→ **EXERCISE DIRECTIONS**
Your answer must be the full listing below, restated word for word, with no pictures in it.

→ **INPUT**

□ □ □ □ □

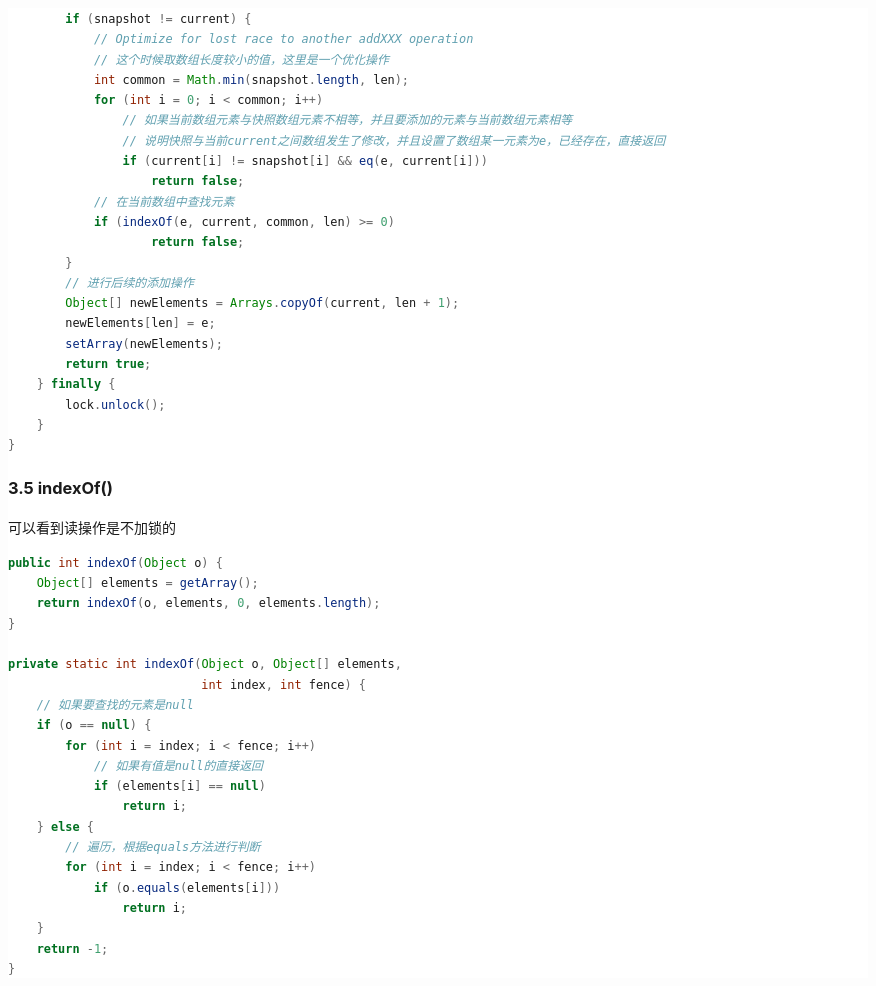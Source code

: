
 ```java
        if (snapshot != current) {
            // Optimize for lost race to another addXXX operation
            // 这个时候取数组长度较小的值，这里是一个优化操作
            int common = Math.min(snapshot.length, len);
            for (int i = 0; i < common; i++)
                // 如果当前数组元素与快照数组元素不相等，并且要添加的元素与当前数组元素相等
                // 说明快照与当前current之间数组发生了修改，并且设置了数组某一元素为e，已经存在，直接返回
                if (current[i] != snapshot[i] && eq(e, current[i]))
                    return false;
            // 在当前数组中查找元素
            if (indexOf(e, current, common, len) >= 0)
                    return false;
        }
        // 进行后续的添加操作
        Object[] newElements = Arrays.copyOf(current, len + 1);
        newElements[len] = e;
        setArray(newElements);
        return true;
    } finally {
        lock.unlock();
    }
}

```





### 3.5 indexOf()

可以看到读操作是不加锁的

```java
public int indexOf(Object o) {
    Object[] elements = getArray();
    return indexOf(o, elements, 0, elements.length);
}

private static int indexOf(Object o, Object[] elements,
                           int index, int fence) {
    // 如果要查找的元素是null
    if (o == null) {
        for (int i = index; i < fence; i++)
            // 如果有值是null的直接返回
            if (elements[i] == null)
                return i;
    } else {
        // 遍历，根据equals方法进行判断
        for (int i = index; i < fence; i++)
            if (o.equals(elements[i]))
                return i;
    }
    return -1;
}

```
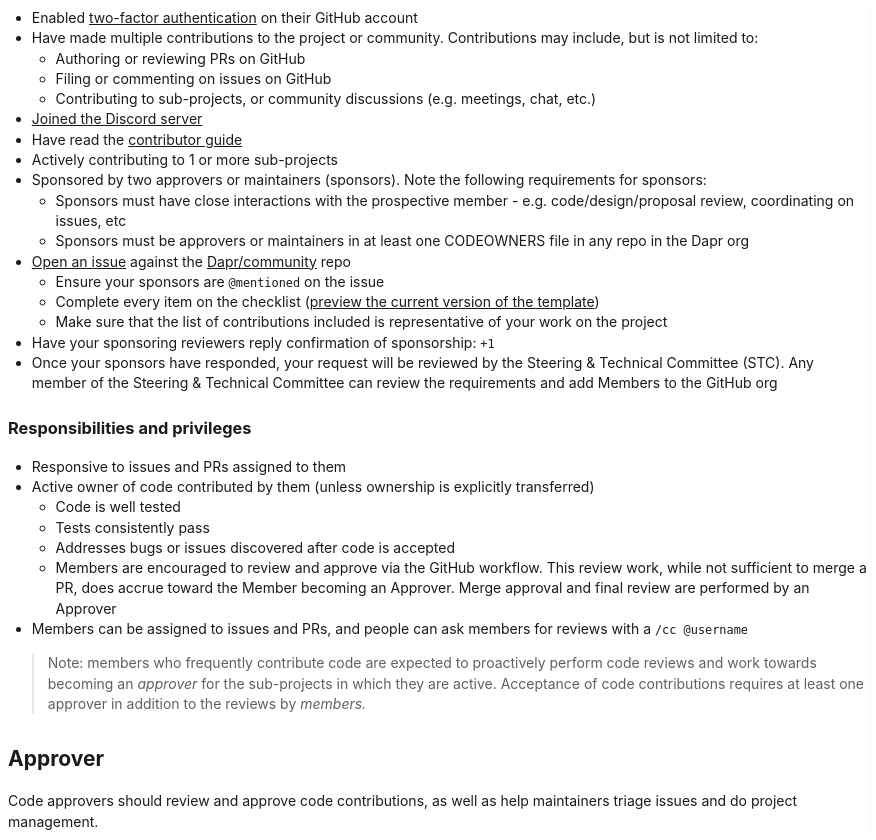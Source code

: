 - Enabled [two-factor authentication](https://help.github.com/articles/about-two-factor-authentication) on their GitHub account
- Have made multiple contributions to the project or community. Contributions may include, but is not limited to:
  - Authoring or reviewing PRs on GitHub
  - Filing or commenting on issues on GitHub
  - Contributing to sub-projects, or community discussions (e.g. meetings,
    chat, etc.)
- [Joined the Discord server](https://aka.ms/dapr-discord)
- Have read the [contributor
  guide](https://github.com/dapr/dapr/blob/master/CONTRIBUTING.md)
- Actively contributing to 1 or more sub-projects
- Sponsored by two approvers or maintainers (sponsors). Note the following requirements for sponsors:
  - Sponsors must have close interactions with the prospective member - e.g. code/design/proposal review, coordinating on issues, etc
  - Sponsors must be approvers or maintainers in at least one CODEOWNERS file in any repo in the Dapr org
- [Open an
  issue](https://github.com/dapr/community/issues/new?template=membership.md&title=REQUEST%3A%20New%20membership%20for%20%3Cyour-GH-handle%3E)
  against the
  [Dapr/community](https://github.com/dapr/community) repo
  - Ensure your sponsors are `@mentioned` on the issue
  - Complete every item on the checklist ([preview the current version of the
    template](https://github.com/dapr/community/blob/master/.github/ISSUE_TEMPLATE/membership.md))
  - Make sure that the list of contributions included is representative of your work on the project
- Have your sponsoring reviewers reply confirmation of sponsorship: `+1`
- Once your sponsors have responded, your request will be reviewed by the Steering & Technical Committee (STC). Any member of the Steering & Technical Committee can review the requirements and add Members to the GitHub org

### Responsibilities and privileges

- Responsive to issues and PRs assigned to them
- Active owner of code contributed by them (unless ownership is explicitly transferred)
  - Code is well tested
  - Tests consistently pass
  - Addresses bugs or issues discovered after code is accepted
  - Members are encouraged to review and approve via the GitHub workflow. This review work, while not sufficient to merge a PR, does accrue toward the Member becoming an Approver. Merge approval and final review are performed by an Approver
- Members can be assigned to issues and PRs, and people can ask members for reviews with a `/cc @username`

> Note: members who frequently contribute code are expected to proactively perform code reviews and work towards becoming an *approver* for the sub-projects in which they are active.  Acceptance of code contributions requires at least one approver in addition to the reviews by *members.*

## Approver

Code approvers should review and approve code contributions, as well as help maintainers triage issues and do project management.
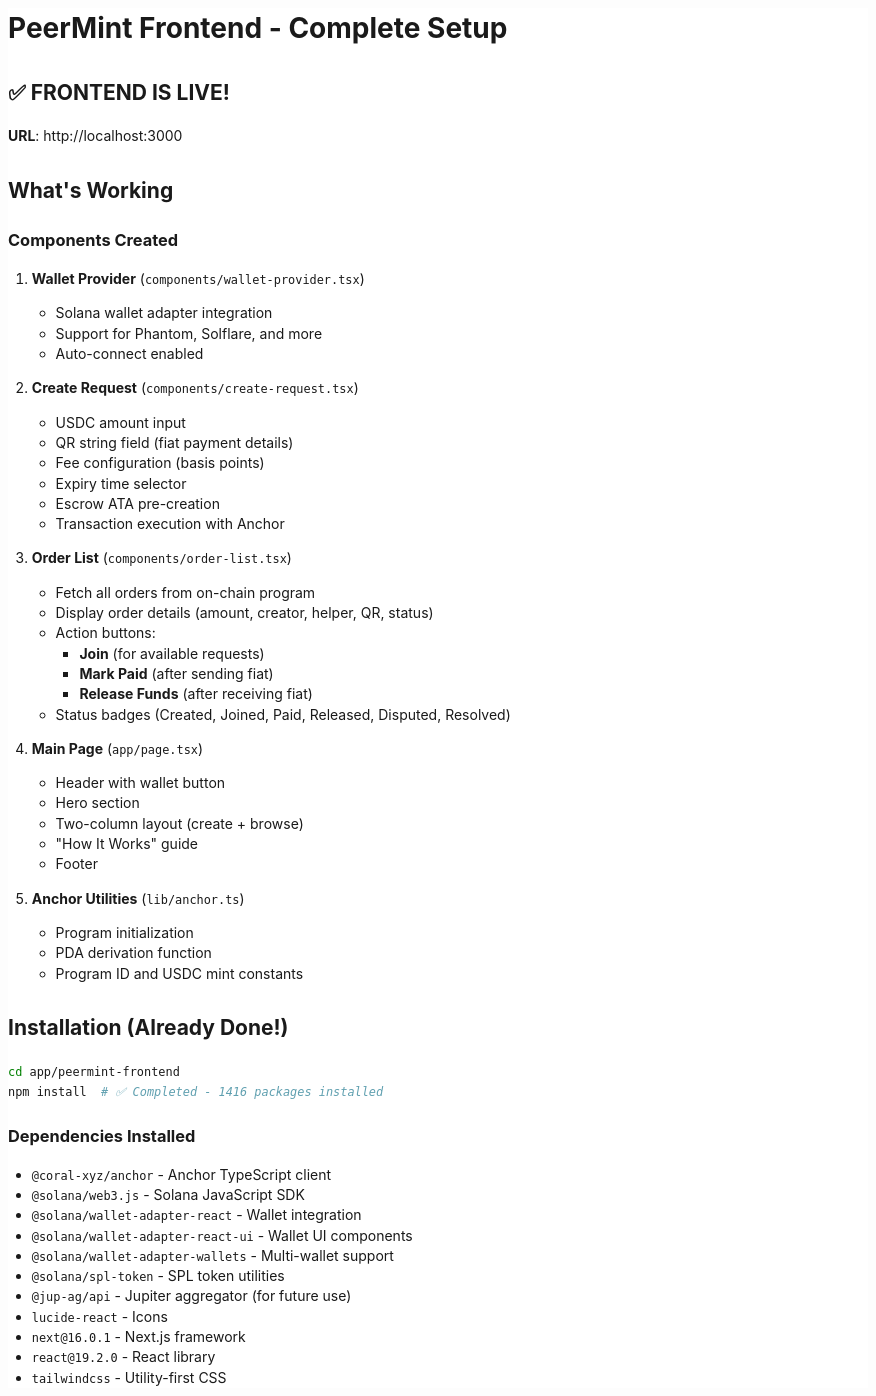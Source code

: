 # PeerMint Frontend - Complete Setup

## ✅ FRONTEND IS LIVE!

**URL**: http://localhost:3000

## What's Working

### Components Created
1. **Wallet Provider** (`components/wallet-provider.tsx`)
   - Solana wallet adapter integration
   - Support for Phantom, Solflare, and more
   - Auto-connect enabled

2. **Create Request** (`components/create-request.tsx`)
   - USDC amount input
   - QR string field (fiat payment details)
   - Fee configuration (basis points)
   - Expiry time selector
   - Escrow ATA pre-creation
   - Transaction execution with Anchor

3. **Order List** (`components/order-list.tsx`)
   - Fetch all orders from on-chain program
   - Display order details (amount, creator, helper, QR, status)
   - Action buttons:
     - **Join** (for available requests)
     - **Mark Paid** (after sending fiat)
     - **Release Funds** (after receiving fiat)
   - Status badges (Created, Joined, Paid, Released, Disputed, Resolved)

4. **Main Page** (`app/page.tsx`)
   - Header with wallet button
   - Hero section
   - Two-column layout (create + browse)
   - "How It Works" guide
   - Footer

5. **Anchor Utilities** (`lib/anchor.ts`)
   - Program initialization
   - PDA derivation function
   - Program ID and USDC mint constants

## Installation (Already Done!)

```bash
cd app/peermint-frontend
npm install  # ✅ Completed - 1416 packages installed
```

### Dependencies Installed
- `@coral-xyz/anchor` - Anchor TypeScript client
- `@solana/web3.js` - Solana JavaScript SDK
- `@solana/wallet-adapter-react` - Wallet integration
- `@solana/wallet-adapter-react-ui` - Wallet UI components
- `@solana/wallet-adapter-wallets` - Multi-wallet support
- `@solana/spl-token` - SPL token utilities
- `@jup-ag/api` - Jupiter aggregator (for future use)
- `lucide-react` - Icons
- `next@16.0.1` - Next.js framework
- `react@19.2.0` - React library
- `tailwindcss` - Utility-first CSS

□ □ □ □ □

→ **RESULT OF THIS TASK**
Source code

:
 ```java
        if (snapshot != current) {
            // Optimize for lost race to another addXXX operation
            // 这个时候取数组长度较小的值，这里是一个优化操作
            int common = Math.min(snapshot.length, len);
            for (int i = 0; i < common; i++)
                // 如果当前数组元素与快照数组元素不相等，并且要添加的元素与当前数组元素相等
                // 说明快照与当前current之间数组发生了修改，并且设置了数组某一元素为e，已经存在，直接返回
                if (current[i] != snapshot[i] && eq(e, current[i]))
                    return false;
            // 在当前数组中查找元素
            if (indexOf(e, current, common, len) >= 0)
                    return false;
        }
        // 进行后续的添加操作
        Object[] newElements = Arrays.copyOf(current, len + 1);
        newElements[len] = e;
        setArray(newElements);
        return true;
    } finally {
        lock.unlock();
    }
}

```





### 3.5 indexOf()

可以看到读操作是不加锁的

```java
public int indexOf(Object o) {
    Object[] elements = getArray();
    return indexOf(o, elements, 0, elements.length);
}

private static int indexOf(Object o, Object[] elements,
                           int index, int fence) {
    // 如果要查找的元素是null
    if (o == null) {
        for (int i = index; i < fence; i++)
            // 如果有值是null的直接返回
            if (elements[i] == null)
                return i;
    } else {
        // 遍历，根据equals方法进行判断
        for (int i = index; i < fence; i++)
            if (o.equals(elements[i]))
                return i;
    }
    return -1;
}

```
Source code

: - Enabled [two-factor authentication](https://help.github.com/articles/about-two-factor-authentication) on their GitHub account
- Have made multiple contributions to the project or community. Contributions may include, but is not limited to:
  - Authoring or reviewing PRs on GitHub
  - Filing or commenting on issues on GitHub
  - Contributing to sub-projects, or community discussions (e.g. meetings,
    chat, etc.)
- [Joined the Discord server](https://aka.ms/dapr-discord)
- Have read the [contributor
  guide](https://github.com/dapr/dapr/blob/master/CONTRIBUTING.md)
- Actively contributing to 1 or more sub-projects
- Sponsored by two approvers or maintainers (sponsors). Note the following requirements for sponsors:
  - Sponsors must have close interactions with the prospective member - e.g. code/design/proposal review, coordinating on issues, etc
  - Sponsors must be approvers or maintainers in at least one CODEOWNERS file in any repo in the Dapr org
- [Open an
  issue](https://github.com/dapr/community/issues/new?template=membership.md&title=REQUEST%3A%20New%20membership%20for%20%3Cyour-GH-handle%3E)
  against the
  [Dapr/community](https://github.com/dapr/community) repo
  - Ensure your sponsors are `@mentioned` on the issue
  - Complete every item on the checklist ([preview the current version of the
    template](https://github.com/dapr/community/blob/master/.github/ISSUE_TEMPLATE/membership.md))
  - Make sure that the list of contributions included is representative of your work on the project
- Have your sponsoring reviewers reply confirmation of sponsorship: `+1`
- Once your sponsors have responded, your request will be reviewed by the Steering & Technical Committee (STC). Any member of the Steering & Technical Committee can review the requirements and add Members to the GitHub org

### Responsibilities and privileges

- Responsive to issues and PRs assigned to them
- Active owner of code contributed by them (unless ownership is explicitly transferred)
  - Code is well tested
  - Tests consistently pass
  - Addresses bugs or issues discovered after code is accepted
  - Members are encouraged to review and approve via the GitHub workflow. This review work, while not sufficient to merge a PR, does accrue toward the Member becoming an Approver. Merge approval and final review are performed by an Approver
- Members can be assigned to issues and PRs, and people can ask members for reviews with a `/cc @username`

> Note: members who frequently contribute code are expected to proactively perform code reviews and work towards becoming an *approver* for the sub-projects in which they are active.  Acceptance of code contributions requires at least one approver in addition to the reviews by *members.*

## Approver

Code approvers should review and approve code contributions, as well as help maintainers triage issues and do project management.
Source code

: # PeerMint Frontend - Complete Setup

## ✅ FRONTEND IS LIVE!

**URL**: http://localhost:3000

## What's Working

### Components Created
1. **Wallet Provider** (`components/wallet-provider.tsx`)
   - Solana wallet adapter integration
   - Support for Phantom, Solflare, and more
   - Auto-connect enabled

2. **Create Request** (`components/create-request.tsx`)
   - USDC amount input
   - QR string field (fiat payment details)
   - Fee configuration (basis points)
   - Expiry time selector
   - Escrow ATA pre-creation
   - Transaction execution with Anchor

3. **Order List** (`components/order-list.tsx`)
   - Fetch all orders from on-chain program
   - Display order details (amount, creator, helper, QR, status)
   - Action buttons:
     - **Join** (for available requests)
     - **Mark Paid** (after sending fiat)
     - **Release Funds** (after receiving fiat)
   - Status badges (Created, Joined, Paid, Released, Disputed, Resolved)

4. **Main Page** (`app/page.tsx`)
   - Header with wallet button
   - Hero section
   - Two-column layout (create + browse)
   - "How It Works" guide
   - Footer

5. **Anchor Utilities** (`lib/anchor.ts`)
   - Program initialization
   - PDA derivation function
   - Program ID and USDC mint constants

## Installation (Already Done!)

```bash
cd app/peermint-frontend
npm install  # ✅ Completed - 1416 packages installed
```

### Dependencies Installed
- `@coral-xyz/anchor` - Anchor TypeScript client
- `@solana/web3.js` - Solana JavaScript SDK
- `@solana/wallet-adapter-react` - Wallet integration
- `@solana/wallet-adapter-react-ui` - Wallet UI components
- `@solana/wallet-adapter-wallets` - Multi-wallet support
- `@solana/spl-token` - SPL token utilities
- `@jup-ag/api` - Jupiter aggregator (for future use)
- `lucide-react` - Icons
- `next@16.0.1` - Next.js framework
- `react@19.2.0` - React library
- `tailwindcss` - Utility-first CSS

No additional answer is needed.